Show List

The Silent Return

I’m a psychiatric nurse, and early in my career, I worked at a remote mental health facility. One of our residents was a seven-foot-tall man named Marion Duchene. He never spoke—never made a sound—but his presence was impossible to ignore.

His backstory was bizarre. He’d vanished from his military base a decade earlier, declared absent without leave and eventually presumed dead. Then, ten years later, he walked into a Veterans affairs hospital wearing the same dusty uniform he disappeared in and declared, “My name is Marion Duchene. I’ve been dead for ten years.” Those were the only words he ever spoke.


His family refused to acknowledge him, insisting their son was gone. To them, this silent, towering figure wasn’t the man they’d lost.

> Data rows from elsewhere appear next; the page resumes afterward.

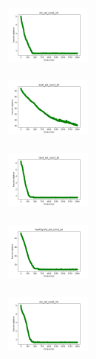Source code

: \vspace*{\fill}
\newpage
\vspace*{\fill}

\begin{figure}[H]
    \centering
    \begin{subfigure}
        \centering
        \includegraphics[width=0.234\textwidth]{img/aggsf/iris_set_const_20_949004259_cost.png}
    \end{subfigure}
    \hfill
    \begin{subfigure}
        \centering
        \includegraphics[width=0.234\textwidth]{img/aggsf/ecoli_set_const_20_949004259_cost.png}
    \end{subfigure}
    \hfill
    \begin{subfigure}
        \centering
        \includegraphics[width=0.234\textwidth]{img/aggsf/rand_set_const_20_949004259_cost.png}
    \end{subfigure}
    \hfill
    \begin{subfigure}
        \centering
        \includegraphics[width=0.234\textwidth]{img/aggsf/newthyroid_set_const_20_949004259_cost.png}
    \end{subfigure}
    \hfill
    \begin{subfigure}
        \centering
        \includegraphics[width=0.234\textwidth]{img/aggsf/iris_set_const_20_589741062_cost.png}

\end{subfigure}
\end{figure}
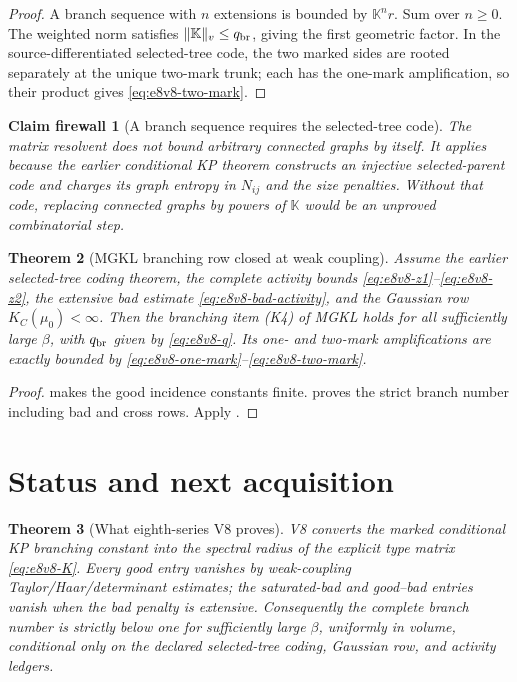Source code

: \documentclass[11pt,oneside]{book}
\newtheorem{theorem}{Theorem}[chapter]
\newtheorem{firewall}[theorem]{Claim firewall}
\theoremstyle{definition}
\theoremstyle{remark}
\begin{document}
\begin{proof}
A branch sequence with \(n\) extensions is bounded by
\({\mathbb K}^nr\).  Sum over \(n\ge0\).  The weighted norm satisfies
\(\|{\mathbb K}\|_v\le q_{\rm br}\), giving the first geometric
factor.  In the source-differentiated selected-tree code, the two
marked sides are rooted separately at the unique two-mark trunk; each
has the one-mark amplification, so their product gives
\eqref{eq:e8v8-two-mark}.
\end{proof}

\begin{firewall}[A branch sequence requires the selected-tree code]
\label{fire:e8v8-code}
The matrix resolvent does not bound arbitrary connected graphs by
itself.  It applies because the earlier conditional KP theorem
constructs an injective selected-parent code and charges its graph
entropy in \(N_{ij}\) and the size penalties.  Without that code,
replacing connected graphs by powers of \({\mathbb K}\) would be an
unproved combinatorial step.
\end{firewall}

\begin{theorem}[MGKL branching row closed at weak coupling]
\label{thm:e8v8-MGKL}
Assume the earlier selected-tree coding theorem, the complete
activity bounds
\eqref{eq:e8v8-z1}--\eqref{eq:e8v8-z2}, the extensive bad estimate
\eqref{eq:e8v8-bad-activity}, and the Gaussian row
\(K_C(\mu_0)<\infty\).  Then the branching item (K4) of MGKL holds
for all sufficiently large \(\beta\), with \(q_{\rm br}\) given by
\eqref{eq:e8v8-q}.  Its one- and two-mark amplifications are exactly
bounded by
\eqref{eq:e8v8-one-mark}--\eqref{eq:e8v8-two-mark}.
\end{theorem}

\begin{proof}
 makes the good incidence constants finite.
 proves the strict branch number including
bad and cross rows.  Apply .
\end{proof}

\section{Status and next acquisition}
\label{sec:e8v8-status}

\begin{theorem}[What eighth-series V8 proves]
\label{thm:e8v8-result}
V8 converts the marked conditional KP branching constant into the
spectral radius of the explicit type matrix
\eqref{eq:e8v8-K}.  Every good entry vanishes by weak-coupling
Taylor/Haar/determinant estimates; the saturated-bad and good--bad
entries vanish when the bad penalty is extensive.  Consequently the
complete branch number is strictly below one for sufficiently large
\(\beta\), uniformly in volume, conditional only on the declared
selected-tree coding, Gaussian row, and activity ledgers.
\end{theorem}
\end{document}
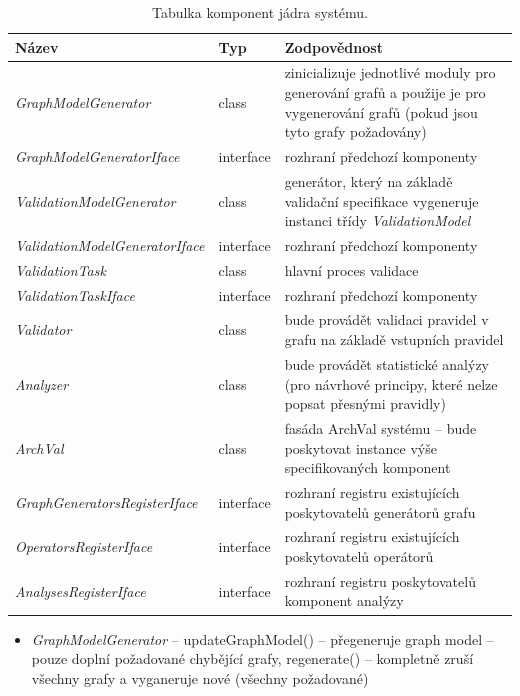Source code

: \begin{table}
  \caption{Tabulka komponent jádra systému. \label{design-archval_core_components}}
  \begin{center}
    \begin{tabular}{ | l | l | p{7.5cm} | }
      \hline
      \textbf{Název} & \textbf{Typ} & \textbf{Zodpovědnost} \\
      \hline
      \hline
      \emph{GraphModelGenerator} & class & zinicializuje jednotlivé moduly pro generování grafů a použije je pro vygenerování grafů (pokud jsou tyto grafy požadovány) \\ \hline
      \emph{GraphModelGeneratorIface} & interface & rozhraní předchozí komponenty \\ \hline
      \emph{ValidationModelGenerator} & class & generátor, který na základě validační specifikace vygeneruje instanci třídy \mbox{\emph{ValidationModel}} \\ \hline
      \emph{ValidationModelGeneratorIface} & interface & rozhraní předchozí komponenty \\ \hline
      \emph{ValidationTask} & class & hlavní proces validace \\ \hline
      \emph{ValidationTaskIface} & interface & rozhraní předchozí komponenty \\ \hline
      \emph{Validator} & class & bude provádět validaci pravidel v grafu na základě vstupních pravidel \\ \hline
      \emph{Analyzer} & class & bude provádět statistické analýzy (pro návrhové principy, které nelze popsat přesnými pravidly) \\ \hline
      \emph{ArchVal} & class & fasáda ArchVal systému -- bude poskytovat instance výše specifikovaných komponent \\ \hline
      \hline
      \emph{GraphGeneratorsRegisterIface} & interface & rozhraní registru existujících poskytovatelů generátorů grafu \\ \hline
      \emph{OperatorsRegisterIface} & interface & rozhraní registru existujících poskytovatelů operátorů \\ \hline
      \emph{AnalysesRegisterIface} & interface & rozhraní registru poskytovatelů komponent analýzy \\ \hline
    \end{tabular}
  \end{center}

\end{table}

\begin{itemize}
\item \emph{GraphModelGenerator} -- updateGraphModel() -- přegeneruje graph model -- pouze doplní požadované chybějící grafy, regenerate() -- kompletně zruší všechny grafy a vyganeruje nové (všechny požadované)
\end{itemize}

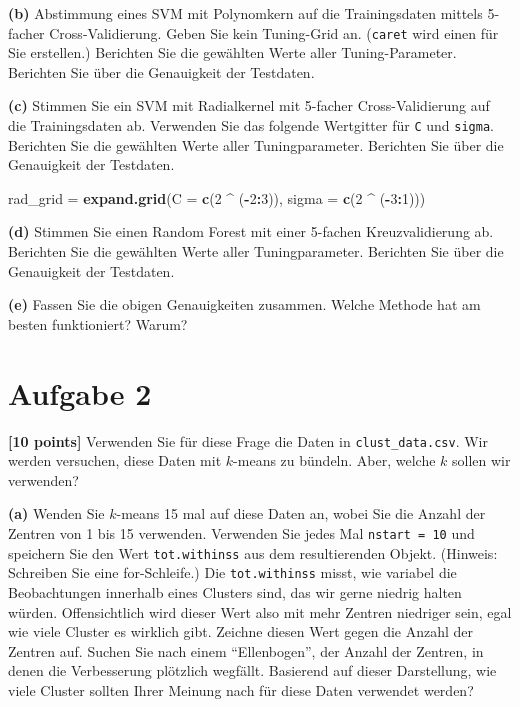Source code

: \documentclass[]{article}
\newenvironment{Shaded}{\begin{snugshade}}{\end{snugshade}}
\newcommand{\DataTypeTok}[1]{\textcolor[rgb]{0.13,0.29,0.53}{#1}}
\newcommand{\DecValTok}[1]{\textcolor[rgb]{0.00,0.00,0.81}{#1}}
\newcommand{\KeywordTok}[1]{\textcolor[rgb]{0.13,0.29,0.53}{\textbf{#1}}}
\newcommand{\NormalTok}[1]{#1}
\newcommand{\OperatorTok}[1]{\textcolor[rgb]{0.81,0.36,0.00}{\textbf{#1}}}
\newcommand{\StringTok}[1]{\textcolor[rgb]{0.31,0.60,0.02}{#1}}
\begin{document}
\textbf{(b)} Abstimmung eines SVM mit Polynomkern auf die Trainingsdaten
mittels 5-facher Cross-Validierung. Geben Sie kein Tuning-Grid an.
(\texttt{caret} wird einen für Sie erstellen.) Berichten Sie die
gewählten Werte aller Tuning-Parameter. Berichten Sie über die
Genauigkeit der Testdaten.

\textbf{(c)} Stimmen Sie ein SVM mit Radialkernel mit 5-facher
Cross-Validierung auf die Trainingsdaten ab. Verwenden Sie das folgende
Wertgitter für \texttt{C} und \texttt{sigma}. Berichten Sie die
gewählten Werte aller Tuningparameter. Berichten Sie über die
Genauigkeit der Testdaten.

\begin{Shaded}
\begin{Highlighting}[]
\NormalTok{rad_grid =}\StringTok{ }\KeywordTok{expand.grid}\NormalTok{(}\DataTypeTok{C =} \KeywordTok{c}\NormalTok{(}\DecValTok{2} \OperatorTok{^}\StringTok{ }\NormalTok{(}\OperatorTok{-}\DecValTok{2}\OperatorTok{:}\DecValTok{3}\NormalTok{)), }\DataTypeTok{sigma  =} \KeywordTok{c}\NormalTok{(}\DecValTok{2} \OperatorTok{^}\StringTok{ }\NormalTok{(}\OperatorTok{-}\DecValTok{3}\OperatorTok{:}\DecValTok{1}\NormalTok{)))}
\end{Highlighting}
\end{Shaded}

\textbf{(d)} Stimmen Sie einen Random Forest mit einer 5-fachen
Kreuzvalidierung ab. Berichten Sie die gewählten Werte aller
Tuningparameter. Berichten Sie über die Genauigkeit der Testdaten.

\textbf{(e)} Fassen Sie die obigen Genauigkeiten zusammen. Welche
Methode hat am besten funktioniert? Warum?

\hypertarget{aufgabe-2}{%
\section{Aufgabe 2}\label{aufgabe-2}}

\textbf{{[}10 points{]}} Verwenden Sie für diese Frage die Daten in
\texttt{clust\_data.csv}. Wir werden versuchen, diese Daten mit
\(k\)-means zu bündeln. Aber, welche \(k\) sollen wir verwenden?

\textbf{(a)} Wenden Sie \(k\)-means 15 mal auf diese Daten an, wobei Sie
die Anzahl der Zentren von 1 bis 15 verwenden. Verwenden Sie jedes Mal
\texttt{nstart\ =\ 10} und speichern Sie den Wert \texttt{tot.withinss}
aus dem resultierenden Objekt. (Hinweis: Schreiben Sie eine
for-Schleife.) Die \texttt{tot.withinss} misst, wie variabel die
Beobachtungen innerhalb eines Clusters sind, das wir gerne niedrig
halten würden. Offensichtlich wird dieser Wert also mit mehr Zentren
niedriger sein, egal wie viele Cluster es wirklich gibt. Zeichne diesen
Wert gegen die Anzahl der Zentren auf. Suchen Sie nach einem
``Ellenbogen'', der Anzahl der Zentren, in denen die Verbesserung
plötzlich wegfällt. Basierend auf dieser Darstellung, wie viele Cluster
sollten Ihrer Meinung nach für diese Daten verwendet werden?
\end{document}
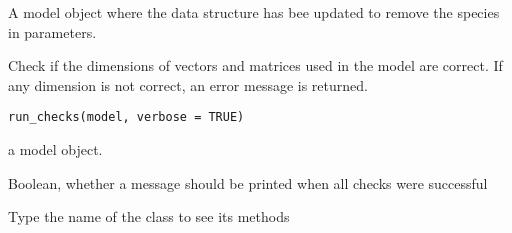 \documentclass[letterpaper]{book}
\begin{document}
%
\begin{Value}
A model object where the data structure has bee updated to remove the
species in parameters.
\end{Value}
%
\begin{Description}\relax
Check if the dimensions of vectors and matrices used in the model are correct.
If any dimension is not correct, an error message is returned.
\end{Description}
%
\begin{Usage}
\begin{verbatim}
run_checks(model, verbose = TRUE)
\end{verbatim}
\end{Usage}
%
\begin{Arguments}
\begin{ldescription}
\item[\code{model}] a model object.

\item[\code{verbose}] Boolean, whether a message should be printed when all checks were successful
\end{ldescription}
\end{Arguments}
%
\begin{Description}\relax
Type the name of the class to see its methods
\end{Description}
%
\end{document}
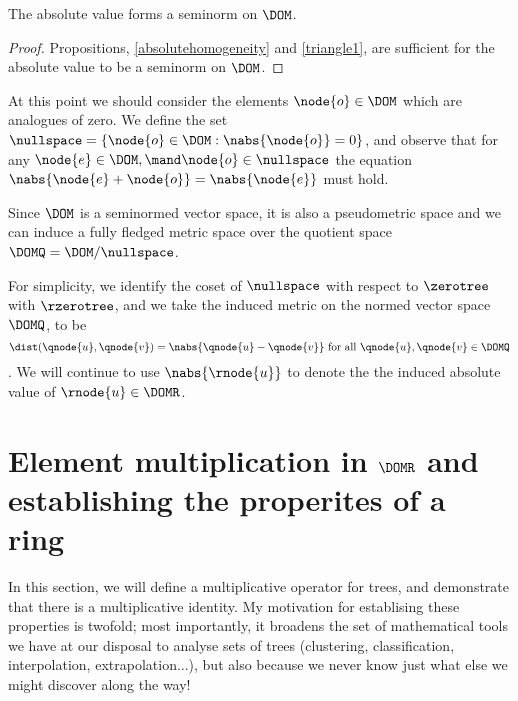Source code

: \begin{corollary}\label{gseminorm}
  The absolute value forms a seminorm on $\DOM$.
  \begin{proof}  
    Propositions, \ref{absolutehomogeneity} and \ref{triangle1}, are 
    sufficient for the absolute value to be a seminorm on
    $\DOM$.
  \end{proof}
\end{corollary}

At this point we should consider the elements
$\node{o} \in \DOM$
which are analogues of zero. We define the set
$\nullspace =\{\node{o}\in\DOM : \nabs{\node{o}} = 0\}$,
and observe that for any
$\node{e} \in \DOM, \mand \node{o} \in \nullspace$
the equation
$\nabs{\node{e} + \node{o}} = \nabs{\node{e}}$
must hold. 

Since $\DOM$ is a seminormed vector space, it is also a pseudometric
space and we can induce a fully fledged metric space over the quotient
space $\DOMQ = \DOM / \nullspace$.

For simplicity, we identify the coset of $\nullspace$ with respect to
$\zerotree$ with $\rzerotree$, and we take the induced metric on the
normed vector space $\DOMQ$, to be
\[\dist(\qnode{u},\qnode{v}) =
\nabs{\qnode{u} - \qnode{v}} \text{ for all }\qnode{u}, \qnode{v} \in
\DOMQ\].  We will continue to use \(\nabs{\rnode{u}}\) to denote the
the induced absolute value of \(\rnode{u}\in\DOMR\).




\section{Element multiplication in $\DOMR$ and establishing the
  properites of a ring}

In this section, we will define a multiplicative operator for trees, and
demonstrate that there is a multiplicative identity.  My motivation for establising
these properties is twofold; most importantly, it broadens the set of
mathematical tools we have at our disposal to analyse sets of trees
(clustering, classification, interpolation, extrapolation...), but
also because we never know just what else we might discover along the
way!

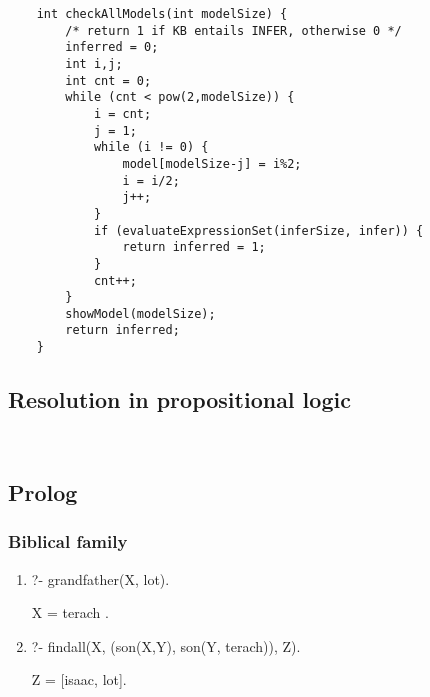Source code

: \documentclass{article}
\begin{document}
	\begin{lstlisting}
	int checkAllModels(int modelSize) {
		/* return 1 if KB entails INFER, otherwise 0 */
		inferred = 0;
		int i,j;
		int cnt = 0;
		while (cnt < pow(2,modelSize)) {
			i = cnt;
			j = 1;
			while (i != 0) {
				model[modelSize-j] = i%2;
				i = i/2;
				j++;
			}
			if (evaluateExpressionSet(inferSize, infer)) {
				return inferred = 1;
			}
			cnt++;
		}
		showModel(modelSize);
		return inferred;
	}
	\end{lstlisting}
	
	
	\subsection*{Resolution in propositional logic}
	\begin{lstlisting}
	
	\end{lstlisting}
	
	\subsection*{Prolog}
	
	\subsubsection*{Biblical family}
	\begin{enumerate}
	\item ?- grandfather(X, lot).
	
	X = terach .

	\item ?- findall(X, (son(X,Y), son(Y, terach)), Z).
	
	Z = [isaac, lot].

	\end{enumerate}
\end{document}
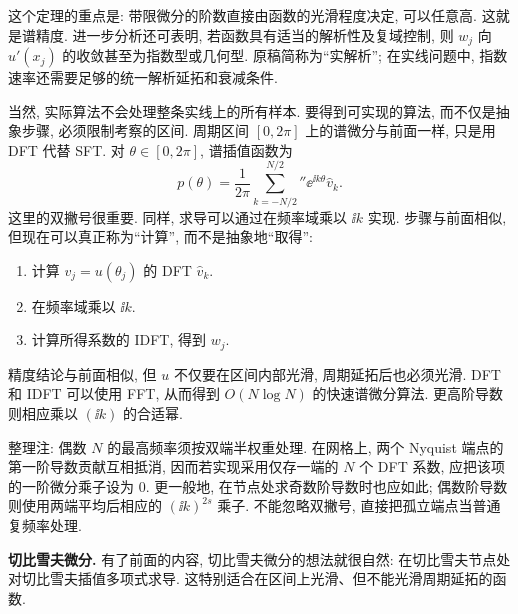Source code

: 这个定理的重点是: 带限微分的阶数直接由函数的光滑程度决定, 可以任意高. 这就是谱精度. 进一步分析还可表明, 若函数具有适当的解析性及复域控制, 则 $w_j$ 向 $u'(x_j)$ 的收敛甚至为指数型或几何型. 原稿简称为“实解析”; 在实线问题中, 指数速率还需要足够的统一解析延拓和衰减条件.

当然, 实际算法不会处理整条实线上的所有样本. 要得到可实现的算法, 而不仅是抽象步骤, 必须限制考察的区间. 周期区间 $[0,2\pi]$ 上的谱微分与前面一样, 只是用 DFT 代替 SFT. 对 $\theta\in[0,2\pi]$, 谱插值函数为
\[
p(\theta)=\frac1{2\pi}\sum_{k=-N/2}^{N/2}{}''\ee^{\ii k\theta}\widehat v_k.
\]
这里的双撇号很重要. 同样, 求导可以通过在频率域乘以 $\ii k$ 实现. 步骤与前面相似, 但现在可以真正称为“计算”, 而不是抽象地“取得”:
\begin{enumerate}
\item 计算 $v_j=u(\theta_j)$ 的 DFT $\widehat v_k$.
\item 在频率域乘以 $\ii k$.
\item 计算所得系数的 IDFT, 得到 $w_j$.
\end{enumerate}
精度结论与前面相似, 但 $u$ 不仅要在区间内部光滑, 周期延拓后也必须光滑. DFT 和 IDFT 可以使用 FFT, 从而得到 $O(N\log N)$ 的快速谱微分算法. 更高阶导数则相应乘以 $(\ii k)$ 的合适幂.
\begin{remark}
整理注: 偶数 $N$ 的最高频率须按双端半权重处理. 在网格上, 两个 Nyquist 端点的第一阶导数贡献互相抵消, 因而若实现采用仅存一端的 $N$ 个 DFT 系数, 应把该项的一阶微分乘子设为 $0$. 更一般地, 在节点处求奇数阶导数时也应如此; 偶数阶导数则使用两端平均后相应的 $(\ii k)^{2s}$ 乘子. 不能忽略双撇号, 直接把孤立端点当普通复频率处理.
\end{remark}

\textbf{切比雪夫微分.} 有了前面的内容, 切比雪夫微分的想法就很自然: 在切比雪夫节点处对切比雪夫插值多项式求导. 这特别适合在区间上光滑、但不能光滑周期延拓的函数.

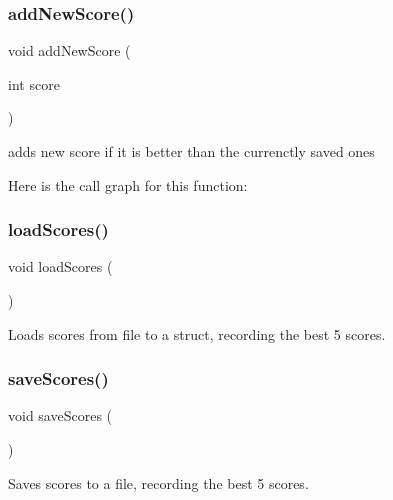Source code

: \subsubsection{\texorpdfstring{addNewScore()}{addNewScore()}}
{\footnotesize\ttfamily void add\+New\+Score (\begin{DoxyParamCaption}\item[{int}]{score }\end{DoxyParamCaption})}



adds new score if it is better than the currenctly saved ones 

Here is the call graph for this function\+:
\mbox{\label{group__score_ga1d81d36cfc183a1a1c8524facb3497aa}} 
\subsubsection{\texorpdfstring{loadScores()}{loadScores()}}
{\footnotesize\ttfamily void load\+Scores (\begin{DoxyParamCaption}{ }\end{DoxyParamCaption})}



Loads scores from file to a struct, recording the best 5 scores. 

\mbox{\label{group__score_ga857943eead55a1059d11f95f7f1c936b}} 
\subsubsection{\texorpdfstring{saveScores()}{saveScores()}}
{\footnotesize\ttfamily void save\+Scores (\begin{DoxyParamCaption}{ }\end{DoxyParamCaption})}



Saves scores to a file, recording the best 5 scores.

At the facility, Marion paced endlessly, lips moving as if in conversation with something unseen. His most unsettling habit was throwing his head back in a soundless laugh, eyes crinkling with eerie delight—yet the room stayed oppressively silent.

No medication worked. No therapy reached him. He was a hollow, restless presence, more specter than man.

On my last day at the job, I saw him pacing alone in the parking lot under a flickering streetlight. His head snapped back into that grotesque, silent laugh one final time.

I drove away without looking back—but even now, in the dead of night, I sometimes feel like he’s still pacing... still laughing... just outside the edge of the light.